Aussage gegen Aussage: Verteidigung der Commons und der Green Economy

von Stefan Tuschen

Achim Steiner, Direktor von UNEP und einer der Väter der Green Economy, gab sich gestern Abend auf dem Peoples Summit die Ehre. Dort musste er ausgerechnet unter dem Banner „In Verteidigung der Commons und gegen die Kommodifizierung“ Platz nehmen. Anmerkung dazu: UNEP hatte auf der Website zum Weltumwelttag mit der Tragik der Allmende für die Green Economy geworben. Und auch beim McPlanet im Mai in Berlin hatte sich Achim Steiner auf die Tragik der Commons bezogen, obwohl UNEP zuvor die Referenz auf der Website als Missverständnis erklärt und angeblich entfernt, tatsächlich nur auf eine weniger sichtbare Seite verschoben hatte. Denn so ganz falsch findet Herr Steiner die Hardinsche Idee wohl doch nicht.
Bevor der UNEP-Chef aber zur Verteidigung der Green Economy ansetzen konnte, musste er sich zunächst der Kritik verschiedener Stimmen der sozialen Bewegungen stellen: Die Green Economy verspreche nichts neues – außer neuen Märkten und neuen Technologien. Für die Indigenen bedeute eine echte Green Economy Nein zum Bergbau, Nein zur Erölförderung und Nein zum Holzeinschlag. Die Green Economy, die UNEP vorschlage trage dagegen das grün der Dollarscheine und nicht das des Amazonas.

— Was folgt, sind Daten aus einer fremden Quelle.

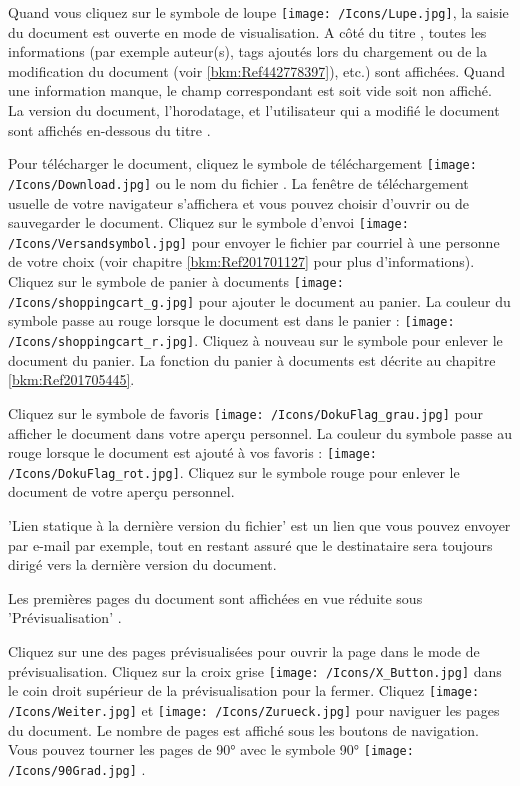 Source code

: Quand vous cliquez sur le symbole de loupe \texttt{[image: /Icons/Lupe.jpg]}, la saisie du document est ouverte en mode de visualisation. A côté du titre , toutes les informations (par exemple auteur(s), tags ajoutés lors du chargement ou de la modification du document (voir \ref{bkm:Ref442778397}), etc.) sont affichées. Quand une information manque, le champ correspondant est soit vide soit non affiché. La version du document, l'horodatage, et l'utilisateur qui a modifié le document sont affichés en-dessous du titre . \newline

Pour télécharger le document, cliquez le symbole de téléchargement \texttt{[image: /Icons/Download.jpg]} ou le nom du fichier . La fenêtre de téléchargement usuelle de votre navigateur s'affichera et vous pouvez choisir d'ouvrir ou de sauvegarder le document. Cliquez sur le symbole d'envoi \texttt{[image: /Icons/Versandsymbol.jpg]}  pour envoyer le fichier par courriel à une personne de votre choix (voir chapitre \ref{bkm:Ref201701127} pour plus d'informations). Cliquez sur le symbole de panier à documents \texttt{[image: /Icons/shoppingcart\_g.jpg]}  pour ajouter le document au panier. La couleur du symbole passe au rouge lorsque le document est dans le panier : \texttt{[image: /Icons/shoppingcart\_r.jpg]}. Cliquez à nouveau sur le symbole pour enlever le document du panier. La fonction du panier à documents est décrite au chapitre \ref{bkm:Ref201705445}. \newline

Cliquez sur le symbole de favoris \texttt{[image: /Icons/DokuFlag\_grau.jpg]}  pour afficher le document dans votre aperçu personnel. La couleur du symbole passe au rouge lorsque le document est ajouté à vos favoris : \texttt{[image: /Icons/DokuFlag\_rot.jpg]}. Cliquez sur le symbole rouge pour enlever le document de votre aperçu personnel. \newline

'Lien statique à la dernière version du fichier'  est un lien que vous pouvez envoyer par e-mail par exemple, tout en restant assuré que le destinataire sera toujours dirigé vers la dernière version du document.

Les premières pages du document sont affichées en vue réduite sous 'Prévisualisation' .

\vspace{\baselineskip}

Cliquez sur une des pages prévisualisées  pour ouvrir la page dans le mode de prévisualisation. Cliquez sur la croix grise \texttt{[image: /Icons/X\_Button.jpg]}  dans le coin droit supérieur de la prévisualisation pour la fermer. Cliquez \texttt{[image: /Icons/Weiter.jpg]} et \texttt{[image: /Icons/Zurueck.jpg]}  pour naviguer les pages du document. Le nombre de pages  est affiché sous les boutons de navigation. Vous pouvez tourner les pages de 90° avec le symbole 90° \texttt{[image: /Icons/90Grad.jpg]} .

Nachdem er den Zuhörern wärmstens empfohlen hatte, doch mal den ganzen Green Economy Report zu lesen – dann würde man auch viele positive Dinge entdecken -, versuchte Herr Steiner seinen „Freunden“, wie er das Publikum mehrfach ansprach, zu erklären, dass Green Economy nicht notwendigerweise eine kapitalistische Ökonomie meine. Es habe sich ja schließlich gezeigt, dass Nachhaltigkeit über den Markt offenbar nicht herzustellen sei. Da fragt sich der geneigte Zuhörer allerdings, warum es in der Green Economy dennoch darum gehe – so Steiner-, der Natur AUCH einen ökonomischen Wert zuzuschreiben – aber natürlich AUCH, und nicht nur. Er könne sich z.B. vorstellen, dass die Verabschiedung von Naturschutzgesetzen ein ebenso wichtiger Bestandteil der Green Economy sein könnte. Wenn nicht der Markt, dann der Staat – Ansätze die darüber hinaus gehen, also echte Alternativen sind bei UNEP scheinbar undenkbar. Was Steiner vorschwebt setzen die Brasilianer – echte Pioniere der Green Economy – mit ihrer Grünen Börse wunderbar um. Denn die behauptet, mit dem Handel von Umweltassets zur effektiveren Umweltgesetzgebung beitragen zu können.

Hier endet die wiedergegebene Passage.